4. Empirical Evaluation Across Domains

LATS has demonstrated efficacy in several benchmark domains:

Programming: GPT-4-powered LATS achieves state-of-the-art pass@1 accuracy (94.4%) on HumanEval, outperforming previously established prompting and search-based methods.
Interactive Question Answering (QA): On HotPotQA, LATS achieves an Exact Match (EM) score up to 0.61, exceeding performance of methods like ReAct and Reflexion.
Web Navigation: LATS yields an average score of 75.9 on WebShop, comparable to gradient-based fine-tuning but obtained in a gradient-free setting.

Tables in (Zhou et al., 2023) report side-by-side comparisons for CoT, ReAct, ToT, RAP, Reflexion, and LATS, establishing the latter's superior reasoning accuracy and robustness.

LATS relates to and often improves upon several alternative approaches:

Chain-of-Thought (CoT) only explores a single trajectory, missing alternative paths.
Tree of Thoughts (ToT), ReAct, and Reflexion use tree expansion and reflection but lack seamless integration of MCTS or dynamic in-context learning.
RoT (Reflection on search Trees) introduces guidelines summarized from previous search experiences (using the formula $Importance(s) = \max_{s'}|V(s') - V(s)|$ ), which can be appended to tree search or CoT prompts to reduce repeated errors, further improving search efficiency and value estimation (Hui et al., 8 Apr 2024).

In subsequent literature, alternatives such as genetic-type particle filtering (FoA (Klein et al., 7 May 2024)), Bayesian tree optimization with uncertainty-guided acquisition functions (Grosse et al., 4 Jul 2024), hierarchical agent design (Li et al., 6 Jun 2025), stepwise Q-guided search (Lin et al., 4 Feb 2025), and autonomous agent orchestration for scalable multi-agent inference (Ye et al., 22 Dec 2024) extend and generalize LATS patterns.

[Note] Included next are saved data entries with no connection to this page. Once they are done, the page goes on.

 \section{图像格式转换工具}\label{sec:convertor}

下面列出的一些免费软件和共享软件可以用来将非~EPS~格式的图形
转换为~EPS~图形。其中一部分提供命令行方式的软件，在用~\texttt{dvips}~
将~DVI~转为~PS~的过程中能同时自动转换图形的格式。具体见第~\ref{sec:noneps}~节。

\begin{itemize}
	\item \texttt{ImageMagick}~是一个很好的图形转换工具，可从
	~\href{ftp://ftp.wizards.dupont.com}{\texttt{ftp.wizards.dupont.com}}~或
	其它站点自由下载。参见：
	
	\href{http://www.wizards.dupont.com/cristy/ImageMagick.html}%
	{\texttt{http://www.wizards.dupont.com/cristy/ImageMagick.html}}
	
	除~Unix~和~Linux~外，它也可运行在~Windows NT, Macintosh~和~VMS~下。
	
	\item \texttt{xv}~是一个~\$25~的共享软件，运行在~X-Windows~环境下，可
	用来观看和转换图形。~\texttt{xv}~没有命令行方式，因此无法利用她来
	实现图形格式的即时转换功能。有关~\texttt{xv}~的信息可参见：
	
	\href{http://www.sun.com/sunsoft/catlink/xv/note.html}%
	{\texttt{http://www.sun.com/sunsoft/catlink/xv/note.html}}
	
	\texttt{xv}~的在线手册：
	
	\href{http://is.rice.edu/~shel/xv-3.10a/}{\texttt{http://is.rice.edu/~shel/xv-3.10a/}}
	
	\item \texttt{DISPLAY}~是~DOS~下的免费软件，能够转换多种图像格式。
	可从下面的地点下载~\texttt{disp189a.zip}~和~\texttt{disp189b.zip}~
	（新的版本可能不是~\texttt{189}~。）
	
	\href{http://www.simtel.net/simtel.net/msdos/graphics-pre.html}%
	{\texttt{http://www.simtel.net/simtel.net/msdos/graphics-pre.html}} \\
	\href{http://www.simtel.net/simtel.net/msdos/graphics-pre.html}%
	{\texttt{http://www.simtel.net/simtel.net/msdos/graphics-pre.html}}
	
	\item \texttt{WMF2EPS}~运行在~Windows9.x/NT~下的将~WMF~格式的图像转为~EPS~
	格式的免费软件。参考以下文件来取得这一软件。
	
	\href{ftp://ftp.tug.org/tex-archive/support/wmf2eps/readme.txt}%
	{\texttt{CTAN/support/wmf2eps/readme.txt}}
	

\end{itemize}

6. Implementation and Code Availability

LATS is accompanied by full algorithmic pseudocode in its original publication (see Appendix, (Zhou et al., 2023)). Implementation parameters include number of sampled actions per node, maximum search depth, and roll-out count. Token cost, efficiency tradeoffs, and ablation studies are detailed, highlighting practical resource requirements and scalability. The original authors have released code for replication and extension at https://github.com/lapisrocks/LanguageAgentTreeSearch, and subsequent works provide compatible implementations for specialized tasks and agentic systems.

7. Applications, Impact, and Future Directions

LATS has been validated as a general framework for robust decision-making in programming, QA, web navigation, mathematical reasoning, and agentic system design. Its explicit integration of reasoning, acting, and planning in LMs sets state-of-the-art benchmarks, unifies disparate agentic paradigms, and provides a template for future agent systems. Ongoing directions include scaling prompt-based tree search to larger models, leveraging reflection and guideline summarization for enhanced transfer, and integrating hierarchical search spaces and genetic filtering for data-efficient exploration across broader multiagent scenarios (Ye et al., 22 Dec 2024, Li et al., 6 Jun 2025, Klein et al., 7 May 2024).

In summary, Language Agent Tree Search provides a rigorous, adaptable foundation for reasoning and planning with LLMs, demonstrating strong empirical results and extensibility to diverse agentic applications.